Description of the task. Keeping pictures out of the copy, restate each record word for word.

Records shown.

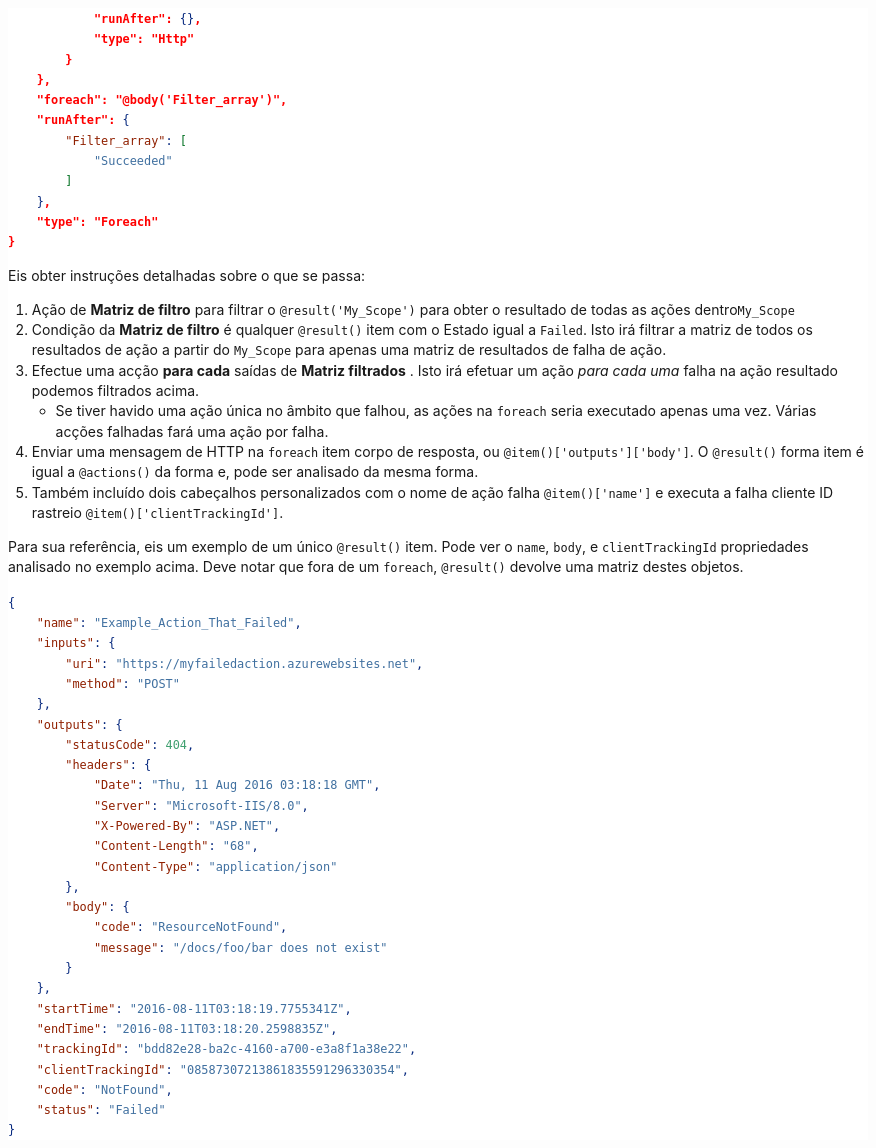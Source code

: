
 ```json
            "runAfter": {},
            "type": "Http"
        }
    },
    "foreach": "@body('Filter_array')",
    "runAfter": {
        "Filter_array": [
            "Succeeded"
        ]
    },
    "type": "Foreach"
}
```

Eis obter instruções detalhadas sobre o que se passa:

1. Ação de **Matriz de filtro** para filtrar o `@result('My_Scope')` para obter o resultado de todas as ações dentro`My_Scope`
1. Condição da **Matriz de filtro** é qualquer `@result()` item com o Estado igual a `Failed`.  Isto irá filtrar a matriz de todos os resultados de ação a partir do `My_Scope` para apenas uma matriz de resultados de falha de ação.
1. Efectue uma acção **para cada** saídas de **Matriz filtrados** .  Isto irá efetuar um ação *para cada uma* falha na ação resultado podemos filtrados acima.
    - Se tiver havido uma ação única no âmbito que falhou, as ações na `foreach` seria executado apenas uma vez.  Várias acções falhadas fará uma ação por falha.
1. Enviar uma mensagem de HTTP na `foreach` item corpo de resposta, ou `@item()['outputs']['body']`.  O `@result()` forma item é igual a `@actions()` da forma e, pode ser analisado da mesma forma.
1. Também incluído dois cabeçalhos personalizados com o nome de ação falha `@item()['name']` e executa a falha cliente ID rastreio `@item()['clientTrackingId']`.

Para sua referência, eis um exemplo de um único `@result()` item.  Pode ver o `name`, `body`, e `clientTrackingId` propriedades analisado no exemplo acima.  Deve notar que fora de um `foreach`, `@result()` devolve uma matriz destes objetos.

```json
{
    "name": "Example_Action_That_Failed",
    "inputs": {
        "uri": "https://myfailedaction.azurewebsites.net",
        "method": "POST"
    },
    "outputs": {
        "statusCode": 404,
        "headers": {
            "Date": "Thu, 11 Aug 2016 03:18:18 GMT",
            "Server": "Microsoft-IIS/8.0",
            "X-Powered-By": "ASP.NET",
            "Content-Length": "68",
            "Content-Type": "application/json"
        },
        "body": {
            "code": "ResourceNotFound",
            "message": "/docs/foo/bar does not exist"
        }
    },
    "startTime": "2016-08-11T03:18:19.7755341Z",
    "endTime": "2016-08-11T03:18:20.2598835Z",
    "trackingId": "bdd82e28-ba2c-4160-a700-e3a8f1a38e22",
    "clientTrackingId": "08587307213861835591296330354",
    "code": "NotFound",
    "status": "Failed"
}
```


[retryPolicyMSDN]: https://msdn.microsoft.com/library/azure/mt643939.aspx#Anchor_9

Written solution.
Source code

:
 ```json
            "runAfter": {},
            "type": "Http"
        }
    },
    "foreach": "@body('Filter_array')",
    "runAfter": {
        "Filter_array": [
            "Succeeded"
        ]
    },
    "type": "Foreach"
}
```

Eis obter instruções detalhadas sobre o que se passa:

1. Ação de **Matriz de filtro** para filtrar o `@result('My_Scope')` para obter o resultado de todas as ações dentro`My_Scope`
1. Condição da **Matriz de filtro** é qualquer `@result()` item com o Estado igual a `Failed`.  Isto irá filtrar a matriz de todos os resultados de ação a partir do `My_Scope` para apenas uma matriz de resultados de falha de ação.
1. Efectue uma acção **para cada** saídas de **Matriz filtrados** .  Isto irá efetuar um ação *para cada uma* falha na ação resultado podemos filtrados acima.
    - Se tiver havido uma ação única no âmbito que falhou, as ações na `foreach` seria executado apenas uma vez.  Várias acções falhadas fará uma ação por falha.
1. Enviar uma mensagem de HTTP na `foreach` item corpo de resposta, ou `@item()['outputs']['body']`.  O `@result()` forma item é igual a `@actions()` da forma e, pode ser analisado da mesma forma.
1. Também incluído dois cabeçalhos personalizados com o nome de ação falha `@item()['name']` e executa a falha cliente ID rastreio `@item()['clientTrackingId']`.

Para sua referência, eis um exemplo de um único `@result()` item.  Pode ver o `name`, `body`, e `clientTrackingId` propriedades analisado no exemplo acima.  Deve notar que fora de um `foreach`, `@result()` devolve uma matriz destes objetos.

```json
{
    "name": "Example_Action_That_Failed",
    "inputs": {
        "uri": "https://myfailedaction.azurewebsites.net",
        "method": "POST"
    },
    "outputs": {
        "statusCode": 404,
        "headers": {
            "Date": "Thu, 11 Aug 2016 03:18:18 GMT",
            "Server": "Microsoft-IIS/8.0",
            "X-Powered-By": "ASP.NET",
            "Content-Length": "68",
            "Content-Type": "application/json"
        },
        "body": {
            "code": "ResourceNotFound",
            "message": "/docs/foo/bar does not exist"
        }
    },
    "startTime": "2016-08-11T03:18:19.7755341Z",
    "endTime": "2016-08-11T03:18:20.2598835Z",
    "trackingId": "bdd82e28-ba2c-4160-a700-e3a8f1a38e22",
    "clientTrackingId": "08587307213861835591296330354",
    "code": "NotFound",
    "status": "Failed"
}
```


[retryPolicyMSDN]: https://msdn.microsoft.com/library/azure/mt643939.aspx#Anchor_9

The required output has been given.